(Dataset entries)
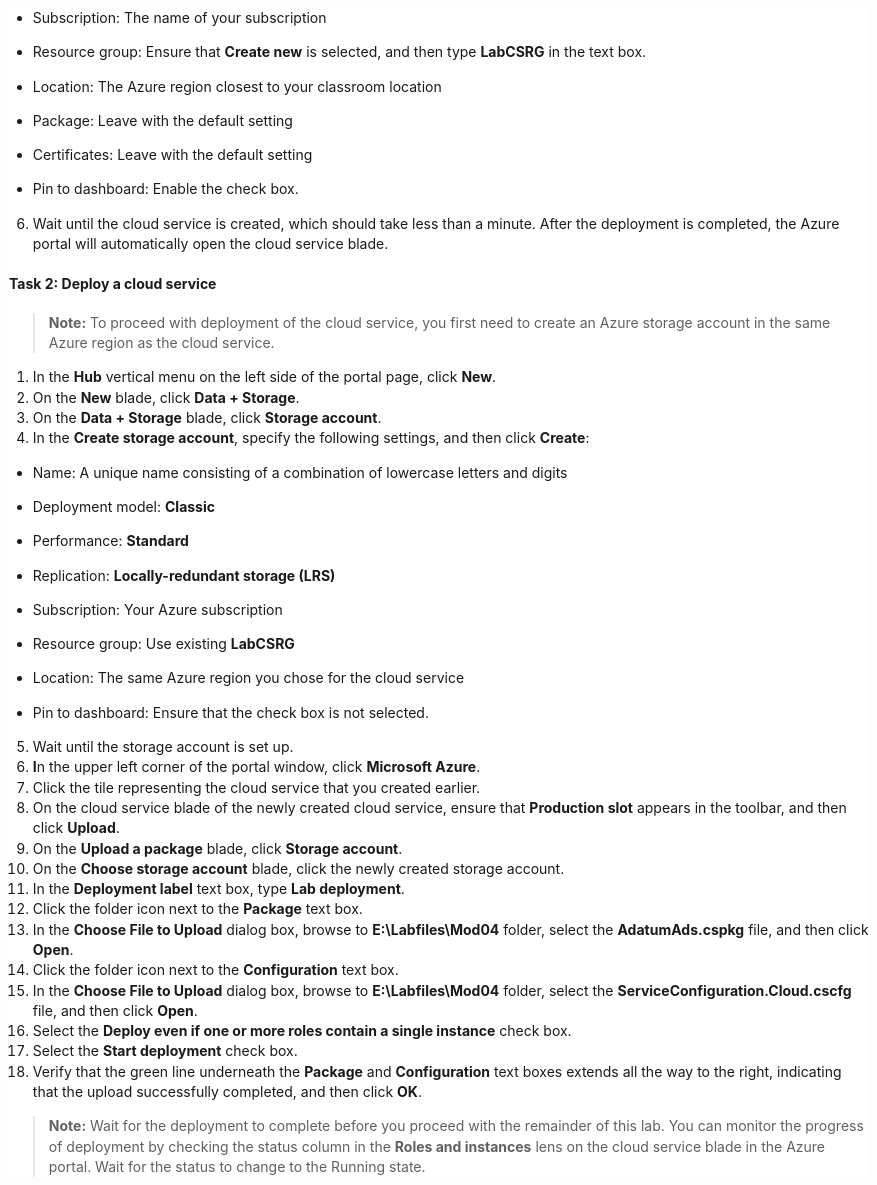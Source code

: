   -   Subscription: The name of your subscription

  -   Resource group: Ensure that  **Create new** is selected, and then type **LabCSRG** in the text box.

  -   Location: The Azure region closest to your classroom location

  -   Package: Leave with the default setting 

  -   Certificates: Leave with the default setting

  -   Pin to dashboard: Enable the check box.

6.   Wait until the cloud service is created, which should take less than a minute. After the deployment is completed, the Azure portal will automatically open the cloud service blade.


#### Task 2: Deploy a cloud service
  >  **Note:** To proceed with deployment of the cloud service, you first need to create an Azure storage account in the same Azure region as the cloud service.

1.   In the  **Hub** vertical menu on the left side of the portal page, click **New**. 
2.   On the  **New** blade, click **Data + Storage**.
3.   On the  **Data + Storage** blade, click **Storage account**.
4.   In the  **Create storage account**, specify the following settings, and then click  **Create**:
  -   Name: A unique name consisting of a combination of lowercase letters and digits

  -   Deployment model:  **Classic**

  -   Performance:  **Standard**

  -   Replication:  **Locally-redundant storage (LRS)**

  -   Subscription: Your Azure subscription

  -   Resource group: Use existing  **LabCSRG**

  -   Location: The same Azure region you chose for the cloud service

  -   Pin to dashboard: Ensure that the check box is not selected.

5.   Wait until the storage account is set up.
6.    **I**n the upper left corner of the portal window, click  **Microsoft Azure**.
7.   Click the tile representing the cloud service that you created earlier.
8.   On the cloud service blade of the newly created cloud service, ensure that  **Production slot** appears in the toolbar, and then click **Upload**.
9.   On the  **Upload a package** blade, click **Storage account**. 
10.   On the  **Choose storage account** blade, click the newly created storage account.
11.   In the  **Deployment label** text box, type **Lab deployment**.
12.   Click the folder icon next to the  **Package** text box.
13.   In the  **Choose File to Upload** dialog box, browse to **E:\Labfiles\Mod04** folder, select the **AdatumAds.cspkg** file, and then click **Open**.
14.   Click the folder icon next to the  **Configuration** text box.
15.   In the  **Choose File to Upload** dialog box, browse to **E:\Labfiles\Mod04** folder, select the **ServiceConfiguration.Cloud.cscfg** file, and then click **Open**.
16.   Select the  **Deploy even if one or more roles contain a single instance** check box.
17.   Select the  **Start deployment** check box.
18.   Verify that the green line underneath the  **Package** and **Configuration** text boxes extends all the way to the right, indicating that the upload successfully completed, and then click **OK**.
>  **Note:** Wait for the deployment to complete before you proceed with the remainder of this lab. You can monitor the progress of deployment by checking the status column in the **Roles and instances** lens on the cloud service blade in the Azure portal. Wait for the status to change to the Running state.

• **Task to complete**: Go through the data above and transcribe it in full, omitting any image.

• **Solved exercise**:
Source code

:   -   Subscription: The name of your subscription

  -   Resource group: Ensure that  **Create new** is selected, and then type **LabCSRG** in the text box.

  -   Location: The Azure region closest to your classroom location

  -   Package: Leave with the default setting 

  -   Certificates: Leave with the default setting

  -   Pin to dashboard: Enable the check box.

6.   Wait until the cloud service is created, which should take less than a minute. After the deployment is completed, the Azure portal will automatically open the cloud service blade.


#### Task 2: Deploy a cloud service
  >  **Note:** To proceed with deployment of the cloud service, you first need to create an Azure storage account in the same Azure region as the cloud service.

1.   In the  **Hub** vertical menu on the left side of the portal page, click **New**. 
2.   On the  **New** blade, click **Data + Storage**.
3.   On the  **Data + Storage** blade, click **Storage account**.
4.   In the  **Create storage account**, specify the following settings, and then click  **Create**:
  -   Name: A unique name consisting of a combination of lowercase letters and digits

  -   Deployment model:  **Classic**

  -   Performance:  **Standard**

  -   Replication:  **Locally-redundant storage (LRS)**

  -   Subscription: Your Azure subscription

  -   Resource group: Use existing  **LabCSRG**

  -   Location: The same Azure region you chose for the cloud service

  -   Pin to dashboard: Ensure that the check box is not selected.

5.   Wait until the storage account is set up.
6.    **I**n the upper left corner of the portal window, click  **Microsoft Azure**.
7.   Click the tile representing the cloud service that you created earlier.
8.   On the cloud service blade of the newly created cloud service, ensure that  **Production slot** appears in the toolbar, and then click **Upload**.
9.   On the  **Upload a package** blade, click **Storage account**. 
10.   On the  **Choose storage account** blade, click the newly created storage account.
11.   In the  **Deployment label** text box, type **Lab deployment**.
12.   Click the folder icon next to the  **Package** text box.
13.   In the  **Choose File to Upload** dialog box, browse to **E:\Labfiles\Mod04** folder, select the **AdatumAds.cspkg** file, and then click **Open**.
14.   Click the folder icon next to the  **Configuration** text box.
15.   In the  **Choose File to Upload** dialog box, browse to **E:\Labfiles\Mod04** folder, select the **ServiceConfiguration.Cloud.cscfg** file, and then click **Open**.
16.   Select the  **Deploy even if one or more roles contain a single instance** check box.
17.   Select the  **Start deployment** check box.
18.   Verify that the green line underneath the  **Package** and **Configuration** text boxes extends all the way to the right, indicating that the upload successfully completed, and then click **OK**.
>  **Note:** Wait for the deployment to complete before you proceed with the remainder of this lab. You can monitor the progress of deployment by checking the status column in the **Roles and instances** lens on the cloud service blade in the Azure portal. Wait for the status to change to the Running state.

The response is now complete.